- WHAT YOU HAVE TO DO
Once you have checked the records that follow, state how many of their lines hold "ingredients", giving the number only.

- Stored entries
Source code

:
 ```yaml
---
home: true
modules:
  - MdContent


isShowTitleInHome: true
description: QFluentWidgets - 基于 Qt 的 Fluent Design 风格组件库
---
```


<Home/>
---
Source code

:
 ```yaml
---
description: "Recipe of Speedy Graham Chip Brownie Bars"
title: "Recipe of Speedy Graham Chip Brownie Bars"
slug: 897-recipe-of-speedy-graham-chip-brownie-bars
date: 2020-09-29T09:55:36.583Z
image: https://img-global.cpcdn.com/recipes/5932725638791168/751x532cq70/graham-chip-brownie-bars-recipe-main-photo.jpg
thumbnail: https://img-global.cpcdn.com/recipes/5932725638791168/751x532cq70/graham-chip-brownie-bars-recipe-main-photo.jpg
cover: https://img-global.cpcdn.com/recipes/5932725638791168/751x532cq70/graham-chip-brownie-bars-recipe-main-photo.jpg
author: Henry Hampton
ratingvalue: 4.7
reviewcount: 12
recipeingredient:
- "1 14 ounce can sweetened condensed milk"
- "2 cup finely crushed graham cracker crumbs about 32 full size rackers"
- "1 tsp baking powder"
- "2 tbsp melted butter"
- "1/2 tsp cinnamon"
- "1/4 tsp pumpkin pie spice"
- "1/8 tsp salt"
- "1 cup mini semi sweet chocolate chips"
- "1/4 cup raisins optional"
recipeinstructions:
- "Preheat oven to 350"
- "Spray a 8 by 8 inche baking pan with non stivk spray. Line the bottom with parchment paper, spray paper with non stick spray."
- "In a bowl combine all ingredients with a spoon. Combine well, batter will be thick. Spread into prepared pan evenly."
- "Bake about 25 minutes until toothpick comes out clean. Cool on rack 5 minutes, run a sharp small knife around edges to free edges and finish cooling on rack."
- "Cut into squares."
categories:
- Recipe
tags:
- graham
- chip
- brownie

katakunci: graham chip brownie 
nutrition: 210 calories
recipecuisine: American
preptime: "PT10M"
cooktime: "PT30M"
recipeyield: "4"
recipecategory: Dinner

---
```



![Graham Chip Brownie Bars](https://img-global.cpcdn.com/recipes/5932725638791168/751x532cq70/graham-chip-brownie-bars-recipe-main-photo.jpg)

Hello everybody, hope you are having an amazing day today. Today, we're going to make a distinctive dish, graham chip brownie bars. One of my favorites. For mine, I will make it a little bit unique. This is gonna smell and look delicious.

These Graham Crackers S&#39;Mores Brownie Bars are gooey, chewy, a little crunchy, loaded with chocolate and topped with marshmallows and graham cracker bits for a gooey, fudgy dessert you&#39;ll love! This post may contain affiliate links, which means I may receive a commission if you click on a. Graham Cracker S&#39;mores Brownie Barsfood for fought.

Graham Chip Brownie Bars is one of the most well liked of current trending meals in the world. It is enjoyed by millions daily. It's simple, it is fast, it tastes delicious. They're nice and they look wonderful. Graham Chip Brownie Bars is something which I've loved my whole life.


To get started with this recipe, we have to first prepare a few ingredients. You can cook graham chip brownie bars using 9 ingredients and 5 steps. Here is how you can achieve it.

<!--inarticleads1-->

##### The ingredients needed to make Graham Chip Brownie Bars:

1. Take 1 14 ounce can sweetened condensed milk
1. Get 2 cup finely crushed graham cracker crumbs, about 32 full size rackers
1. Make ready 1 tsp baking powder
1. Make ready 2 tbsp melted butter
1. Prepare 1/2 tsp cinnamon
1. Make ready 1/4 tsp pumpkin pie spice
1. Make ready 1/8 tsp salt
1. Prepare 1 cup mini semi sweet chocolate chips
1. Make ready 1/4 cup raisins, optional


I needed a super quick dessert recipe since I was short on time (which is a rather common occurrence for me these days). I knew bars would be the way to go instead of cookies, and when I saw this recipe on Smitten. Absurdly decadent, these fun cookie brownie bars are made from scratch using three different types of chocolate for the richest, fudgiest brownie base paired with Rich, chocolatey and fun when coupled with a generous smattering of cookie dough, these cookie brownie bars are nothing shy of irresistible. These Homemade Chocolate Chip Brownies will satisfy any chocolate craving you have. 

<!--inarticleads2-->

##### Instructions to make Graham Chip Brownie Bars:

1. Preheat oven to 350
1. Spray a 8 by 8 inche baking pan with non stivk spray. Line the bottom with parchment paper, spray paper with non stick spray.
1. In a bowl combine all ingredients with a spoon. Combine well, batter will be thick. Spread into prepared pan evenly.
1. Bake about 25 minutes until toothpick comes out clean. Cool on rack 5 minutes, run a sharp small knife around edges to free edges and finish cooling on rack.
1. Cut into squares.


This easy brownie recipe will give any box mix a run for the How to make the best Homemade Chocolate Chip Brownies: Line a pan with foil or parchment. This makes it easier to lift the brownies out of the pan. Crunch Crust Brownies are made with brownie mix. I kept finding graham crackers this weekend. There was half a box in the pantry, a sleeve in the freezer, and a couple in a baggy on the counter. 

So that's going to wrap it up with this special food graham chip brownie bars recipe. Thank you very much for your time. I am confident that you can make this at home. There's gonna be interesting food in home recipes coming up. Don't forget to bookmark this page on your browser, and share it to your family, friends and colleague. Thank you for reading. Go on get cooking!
* * *
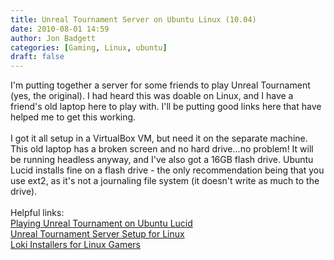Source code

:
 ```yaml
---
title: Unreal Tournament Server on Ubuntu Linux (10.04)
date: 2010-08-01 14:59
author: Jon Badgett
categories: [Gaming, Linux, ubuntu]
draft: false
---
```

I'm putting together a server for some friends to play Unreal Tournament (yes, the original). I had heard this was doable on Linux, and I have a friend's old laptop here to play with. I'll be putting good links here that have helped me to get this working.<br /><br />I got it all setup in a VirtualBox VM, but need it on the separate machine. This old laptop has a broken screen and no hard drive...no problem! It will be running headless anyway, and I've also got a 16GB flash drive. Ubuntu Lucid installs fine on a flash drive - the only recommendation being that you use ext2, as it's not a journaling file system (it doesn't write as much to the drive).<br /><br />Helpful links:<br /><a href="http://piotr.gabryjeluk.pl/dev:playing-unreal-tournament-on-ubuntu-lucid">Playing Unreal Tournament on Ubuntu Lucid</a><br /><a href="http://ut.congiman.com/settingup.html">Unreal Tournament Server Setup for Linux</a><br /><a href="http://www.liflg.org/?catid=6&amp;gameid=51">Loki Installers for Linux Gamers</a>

- RESPONSE TO THE TASK
4